Ugeskr Laeger. 2015 Jan 26;177(2A):106-7.
In-utero treatment of fetal aortic stenosis (AS) may prevent hypoplastic left heart syndrome. A girl was diagnosed prenatally with severe AS and was referred to the Women's and Children's Hospital in Linz, Austria, where she underwent an intrauterine valvuloplasty of the aortic valve. Postnatally, the girl was given prostaglandin and operated a.m. Ross-Konno. An echocardiography at the age of four months showed a neoaorta without stenosis and insufficiency and a normal systolic function of the left ventricle.
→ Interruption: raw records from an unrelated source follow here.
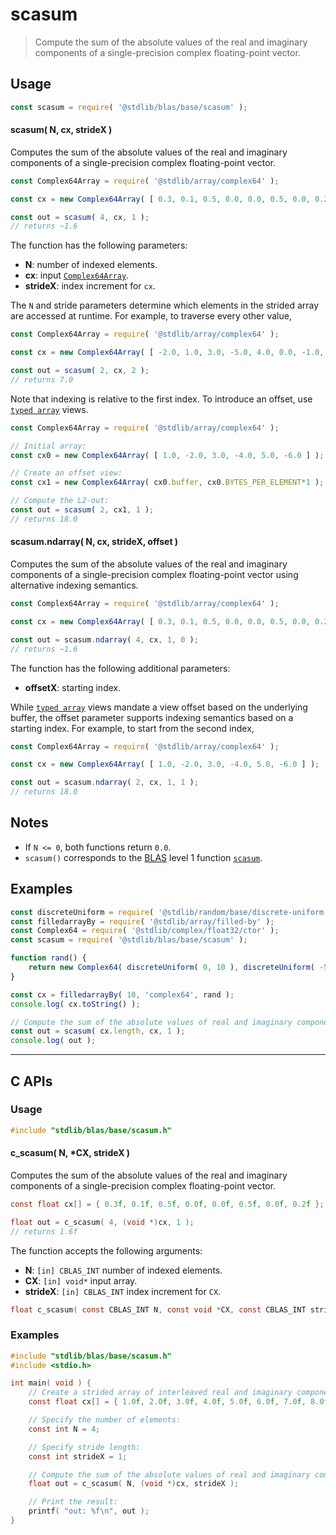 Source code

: <!--

@license Apache-2.0

Copyright (c) 2024 The Stdlib Authors.

Licensed under the Apache License, Version 2.0 (the "License");
you may not use this file except in compliance with the License.
You may obtain a copy of the License at

   http://www.apache.org/licenses/LICENSE-2.0

Unless required by applicable law or agreed to in writing, software
distributed under the License is distributed on an "AS IS" BASIS,
WITHOUT WARRANTIES OR CONDITIONS OF ANY KIND, either express or implied.
See the License for the specific language governing permissions and
limitations under the License.

-->

# scasum

> Compute the sum of the absolute values of the real and imaginary components of a single-precision complex floating-point vector.

<section class="usage">

## Usage

```javascript
const scasum = require( '@stdlib/blas/base/scasum' );
```

#### scasum( N, cx, strideX )

Computes the sum of the absolute values of the real and imaginary components of a single-precision complex floating-point vector.

```javascript
const Complex64Array = require( '@stdlib/array/complex64' );

const cx = new Complex64Array( [ 0.3, 0.1, 0.5, 0.0, 0.0, 0.5, 0.0, 0.2 ] );

const out = scasum( 4, cx, 1 );
// returns ~1.6
```

The function has the following parameters:

-   **N**: number of indexed elements.
-   **cx**: input [`Complex64Array`][@stdlib/array/complex64].
-   **strideX**: index increment for `cx`.

The `N` and stride parameters determine which elements in the strided array are accessed at runtime. For example, to traverse every other value,

```javascript
const Complex64Array = require( '@stdlib/array/complex64' );

const cx = new Complex64Array( [ -2.0, 1.0, 3.0, -5.0, 4.0, 0.0, -1.0, -3.0 ] );

const out = scasum( 2, cx, 2 );
// returns 7.0
```

Note that indexing is relative to the first index. To introduce an offset, use [`typed array`][mdn-typed-array] views.

```javascript
const Complex64Array = require( '@stdlib/array/complex64' );

// Initial array:
const cx0 = new Complex64Array( [ 1.0, -2.0, 3.0, -4.0, 5.0, -6.0 ] );

// Create an offset view:
const cx1 = new Complex64Array( cx0.buffer, cx0.BYTES_PER_ELEMENT*1 ); // start at 2nd element

// Compute the L2-out:
const out = scasum( 2, cx1, 1 );
// returns 18.0
```

#### scasum.ndarray( N, cx, strideX, offset )

Computes the sum of the absolute values of the real and imaginary components of a single-precision complex floating-point vector using alternative indexing semantics.

```javascript
const Complex64Array = require( '@stdlib/array/complex64' );

const cx = new Complex64Array( [ 0.3, 0.1, 0.5, 0.0, 0.0, 0.5, 0.0, 0.2 ] );

const out = scasum.ndarray( 4, cx, 1, 0 );
// returns ~1.6
```

The function has the following additional parameters:

-   **offsetX**: starting index.

While [`typed array`][mdn-typed-array] views mandate a view offset based on the underlying buffer, the offset parameter supports indexing semantics based on a starting index. For example, to start from the second index,

```javascript
const Complex64Array = require( '@stdlib/array/complex64' );

const cx = new Complex64Array( [ 1.0, -2.0, 3.0, -4.0, 5.0, -6.0 ] );

const out = scasum.ndarray( 2, cx, 1, 1 );
// returns 18.0
```

</section>

<!-- /.usage -->

<section class="notes">

## Notes

-   If `N <= 0`, both functions return `0.0`.
-   `scasum()` corresponds to the [BLAS][blas] level 1 function [`scasum`][scasum].

</section>

<!-- /.notes -->

<section class="examples">

## Examples

<!-- eslint no-undef: "error" -->

```javascript
const discreteUniform = require( '@stdlib/random/base/discrete-uniform' );
const filledarrayBy = require( '@stdlib/array/filled-by' );
const Complex64 = require( '@stdlib/complex/float32/ctor' );
const scasum = require( '@stdlib/blas/base/scasum' );

function rand() {
    return new Complex64( discreteUniform( 0, 10 ), discreteUniform( -5, 5 ) );
}

const cx = filledarrayBy( 10, 'complex64', rand );
console.log( cx.toString() );

// Compute the sum of the absolute values of real and imaginary components:
const out = scasum( cx.length, cx, 1 );
console.log( out );
```

</section>

<!-- /.examples -->

<!-- C interface documentation. -->

* * *

<section class="c">

## C APIs

<!-- Section to include introductory text. Make sure to keep an empty line after the intro `section` element and another before the `/section` close. -->

<section class="intro">

</section>

<!-- /.intro -->

<!-- C usage documentation. -->

<section class="usage">

### Usage

```c
#include "stdlib/blas/base/scasum.h"
```

#### c_scasum( N, \*CX, strideX )

Computes the sum of the absolute values of the real and imaginary components of a single-precision complex floating-point vector.

```c
const float cx[] = { 0.3f, 0.1f, 0.5f, 0.0f, 0.0f, 0.5f, 0.0f, 0.2f };

float out = c_scasum( 4, (void *)cx, 1 );
// returns 1.6f
```

The function accepts the following arguments:

-   **N**: `[in] CBLAS_INT` number of indexed elements.
-   **CX**: `[in] void*` input array.
-   **strideX**: `[in] CBLAS_INT` index increment for `CX`.

```c
float c_scasum( const CBLAS_INT N, const void *CX, const CBLAS_INT strideX );
```

</section>

<!-- /.usage -->

<!-- C API usage notes. Make sure to keep an empty line after the `section` element and another before the `/section` close. -->

<section class="notes">

</section>

<!-- /.notes -->

<!-- C API usage examples. -->

<section class="examples">

### Examples

```c
#include "stdlib/blas/base/scasum.h"
#include <stdio.h>

int main( void ) {
    // Create a strided array of interleaved real and imaginary components:
    const float cx[] = { 1.0f, 2.0f, 3.0f, 4.0f, 5.0f, 6.0f, 7.0f, 8.0f };

    // Specify the number of elements:
    const int N = 4;

    // Specify stride length:
    const int strideX = 1;

    // Compute the sum of the absolute values of real and imaginary components:
    float out = c_scasum( N, (void *)cx, strideX );

    // Print the result:
    printf( "out: %f\n", out );
}
```

</section>

<!-- /.examples -->

</section>

<!-- /.c -->

<!-- Section for related `stdlib` packages. Do not manually edit this section, as it is automatically populated. -->

<section class="related">

</section>

<!-- /.related -->

<!-- Section for all links. Make sure to keep an empty line after the `section` element and another before the `/section` close. -->

<section class="links">

[blas]: http://www.netlib.org/blas

[scasum]: https://www.netlib.org/lapack/explore-html/d5/d72/group__asum_ga89c76eef329f84ba9ed106b34fedab16.html#ga89c76eef329f84ba9ed106b34fedab16

[@stdlib/array/complex64]: https://github.com/stdlib-js/stdlib/tree/develop/lib/node_modules/%40stdlib/array/complex64

[mdn-typed-array]: https://developer.mozilla.org/en-US/docs/Web/JavaScript/Reference/Global_Objects/TypedArray

</section>

<!-- /.links -->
This treatment must be carefully considered when dealing with fetuses with AS.
子宫内治疗胎儿主动脉狭窄(AS)可能预防左心发育不全综合征。一名女孩在产前被诊断为重度AS,并被转诊至奥地利林茨的妇女儿童医院,在那里她接受了主动脉瓣宫内瓣膜成形术。出生后,该女孩接受了前列腺素治疗,并于上午进行了Ross-Konno手术。四个月大时的超声心动图显示,新主动脉无狭窄和关闭不全,左心室收缩功能正常。在处理患有AS的胎儿时,必须仔细考虑这种治疗方法。